September 6, 2012 (WASHINGTON) — A Sudanese opposition figure, Mubarak Al-Fadil Al-Mahdi, has called on the international community to work for a comprehensive process to end Sudan’s conflicts.
- Mubarak Al-Fadil Al-Mahdi (SUNA/ file photo)
Speaking at the United States Institute of Peace (USIP) on Wednesday 5 September, Mubarak has joined calls to develop a holistic approach to deal with the different conflicts in Sudan instead of "piecemeal agreements" that the Khartoum government sign with individual groups.
Last year, three hold-out rebel groups in Darfur and the Sudan People’s Liberation Movement North (SPLM-N) formed the Sudanese Revolutionary Front (SRF), an alliance of rebel movements calling for regime change by both political and military means.
The rebel alliance also called for coordination with the political opposition forces in Khartoum in order to bring down the regime. But the political opposition forces are divided over how to engage with the rebels.
The opposition figure of the Umma National Party called on Wednesday to review the United Nations Security Council resolution 2046, which endorses an African Union road map on the conflicts over the implementation of the Comprehensive Peace Agreement between Sudanese government, South Sudanese government and SPLM-N rebels.
"The UN Security Council Resolution 2046 should be revised to invite all stakeholders in the Sudan to the negotiating table to agree on a ceasefire to all conflicts, interim arrangements to lead to a new constitution and free elections," Mubarak said.
He further pointed out that such approach should be motivated by the failure of previous attempts to implement separate agreements between the government of the National Congress Party (NCP) and the rebel or opposition groups.
"These piecemeal agreements, unsustainable and ineffective, only created more wars, suffering, loss of life and prolonged the misery of the Sudanese," he stressed.

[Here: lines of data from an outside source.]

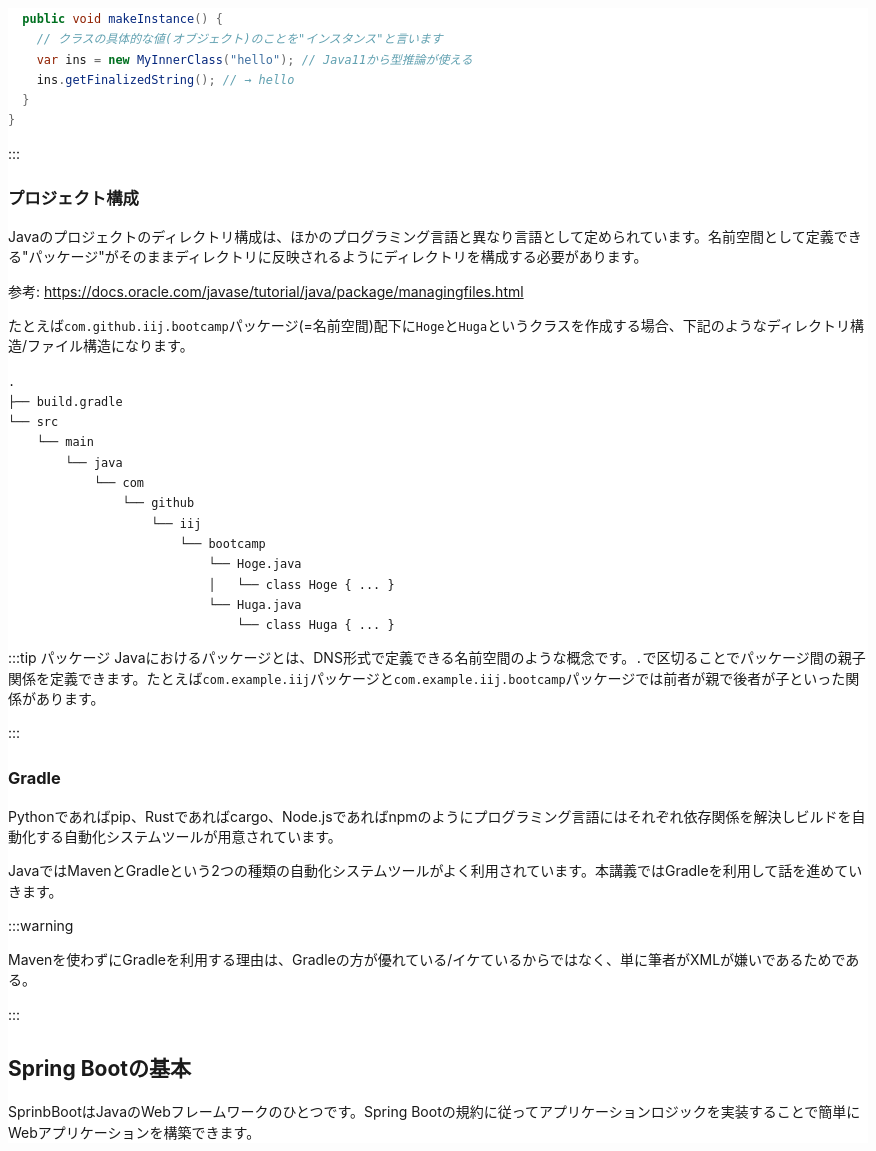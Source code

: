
 ```java
  public void makeInstance() {
    // クラスの具体的な値(オブジェクト)のことを"インスタンス"と言います
    var ins = new MyInnerClass("hello"); // Java11から型推論が使える
    ins.getFinalizedString(); // → hello
  }
}
```

:::

### プロジェクト構成

Javaのプロジェクトのディレクトリ構成は、ほかのプログラミング言語と異なり言語として定められています。名前空間として定義できる"パッケージ"がそのままディレクトリに反映されるようにディレクトリを構成する必要があります。

参考: https://docs.oracle.com/javase/tutorial/java/package/managingfiles.html

たとえば`com.github.iij.bootcamp`パッケージ(=名前空間)配下に`Hoge`と`Huga`というクラスを作成する場合、下記のようなディレクトリ構造/ファイル構造になります。

```
.
├── build.gradle
└── src
    └── main
        └── java
            └── com
                └── github
                    └── iij
                        └── bootcamp
                            └── Hoge.java
                            │   └── class Hoge { ... }
                            └── Huga.java
                                └── class Huga { ... }
```

:::tip パッケージ
Javaにおけるパッケージとは、DNS形式で定義できる名前空間のような概念です。`.`で区切ることでパッケージ間の親子関係を定義できます。たとえば`com.example.iij`パッケージと`com.example.iij.bootcamp`パッケージでは前者が親で後者が子といった関係があります。

:::

### Gradle
Pythonであればpip、Rustであればcargo、Node.jsであればnpmのようにプログラミング言語にはそれぞれ依存関係を解決しビルドを自動化する自動化システムツールが用意されています。

JavaではMavenとGradleという2つの種類の自動化システムツールがよく利用されています。本講義ではGradleを利用して話を進めていきます。

:::warning

Mavenを使わずにGradleを利用する理由は、Gradleの方が優れている/イケているからではなく、単に筆者がXMLが嫌いであるためである。

:::


## Spring Bootの基本
SprinbBootはJavaのWebフレームワークのひとつです。Spring Bootの規約に従ってアプリケーションロジックを実装することで簡単にWebアプリケーションを構築できます。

SRF forces, Popular Congress Party of Hassan Al-Turabi, Sudanese Communist Party and other small opposition forces advocate the same idea of joint political and military pressures for a regime change.
But the Democratic Unionist Party of Mohamed Osman Al-Morghani and the leadership of the Umma party, which propose negotiations with the regime for a peaceful transition, are openly opposed to this approach saying troubles in Khartoum might push Juba to occupy the disputed areas and Abyei.

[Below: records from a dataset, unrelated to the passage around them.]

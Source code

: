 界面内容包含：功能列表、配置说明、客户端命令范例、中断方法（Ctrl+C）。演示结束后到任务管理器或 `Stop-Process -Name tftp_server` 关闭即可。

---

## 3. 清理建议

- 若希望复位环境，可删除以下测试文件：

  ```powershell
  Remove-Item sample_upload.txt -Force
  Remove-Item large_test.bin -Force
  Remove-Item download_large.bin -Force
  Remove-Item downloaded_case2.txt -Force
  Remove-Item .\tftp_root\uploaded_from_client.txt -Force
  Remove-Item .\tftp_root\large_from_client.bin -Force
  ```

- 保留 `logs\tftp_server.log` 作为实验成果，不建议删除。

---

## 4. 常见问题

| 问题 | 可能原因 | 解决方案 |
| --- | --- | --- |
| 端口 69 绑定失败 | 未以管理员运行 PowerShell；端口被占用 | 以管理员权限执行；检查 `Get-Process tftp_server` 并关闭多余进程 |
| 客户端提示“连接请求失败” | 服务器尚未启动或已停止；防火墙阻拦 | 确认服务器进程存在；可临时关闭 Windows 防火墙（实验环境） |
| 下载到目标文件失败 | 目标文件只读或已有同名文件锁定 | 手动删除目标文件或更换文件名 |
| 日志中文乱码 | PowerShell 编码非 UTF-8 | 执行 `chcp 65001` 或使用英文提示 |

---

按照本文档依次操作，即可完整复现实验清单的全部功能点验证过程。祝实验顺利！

They also say the unrest will lead the rebels to control some areas and to establish their authority there creating new geographical fragmentation.

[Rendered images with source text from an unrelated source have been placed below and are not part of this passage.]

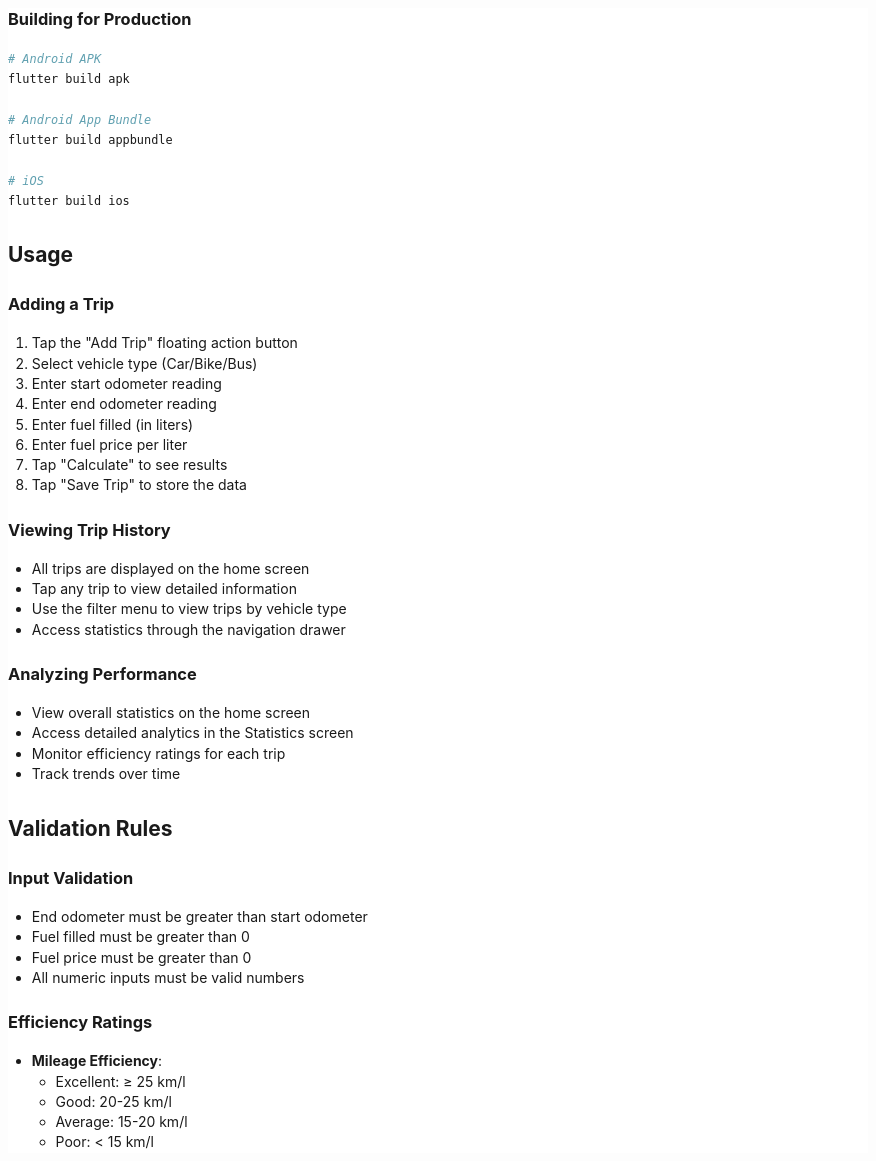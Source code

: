 ### Building for Production
```bash
# Android APK
flutter build apk

# Android App Bundle
flutter build appbundle

# iOS
flutter build ios
```

## Usage

### Adding a Trip
1. Tap the "Add Trip" floating action button
2. Select vehicle type (Car/Bike/Bus)
3. Enter start odometer reading
4. Enter end odometer reading
5. Enter fuel filled (in liters)
6. Enter fuel price per liter
7. Tap "Calculate" to see results
8. Tap "Save Trip" to store the data

### Viewing Trip History
- All trips are displayed on the home screen
- Tap any trip to view detailed information
- Use the filter menu to view trips by vehicle type
- Access statistics through the navigation drawer

### Analyzing Performance
- View overall statistics on the home screen
- Access detailed analytics in the Statistics screen
- Monitor efficiency ratings for each trip
- Track trends over time

## Validation Rules

### Input Validation
- End odometer must be greater than start odometer
- Fuel filled must be greater than 0
- Fuel price must be greater than 0
- All numeric inputs must be valid numbers

### Efficiency Ratings
- **Mileage Efficiency**:
  - Excellent: ≥ 25 km/l
  - Good: 20-25 km/l
  - Average: 15-20 km/l
  - Poor: < 15 km/l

But Mubarak minimised such fears stressing that the regime is weakened by its internal divisions and the army is no more willing to defend it.
He went further to say that "the army could be the conduit for transition, as happened previously in Sudan, and recently in Egypt and Tunisia."
He backed the idea of the need to build up a new charter between the opposition and the armed movements to lay out the bases of an interim government to prepare a new constitution and to hold general elections after the fall of the regime.
Joining the calls of Yasir Arman, the SPLM-N secretary general, Mubarak said youth groups and civil society groups should be involved in these interim structures .
The comprehensive settlement or the regime change approach, according to Mubarak, will create a "new political dispensation that brings about a civil democratic state with a federal set-up and equitable wealth sharing," and improve relations with the newly independent South Sudan.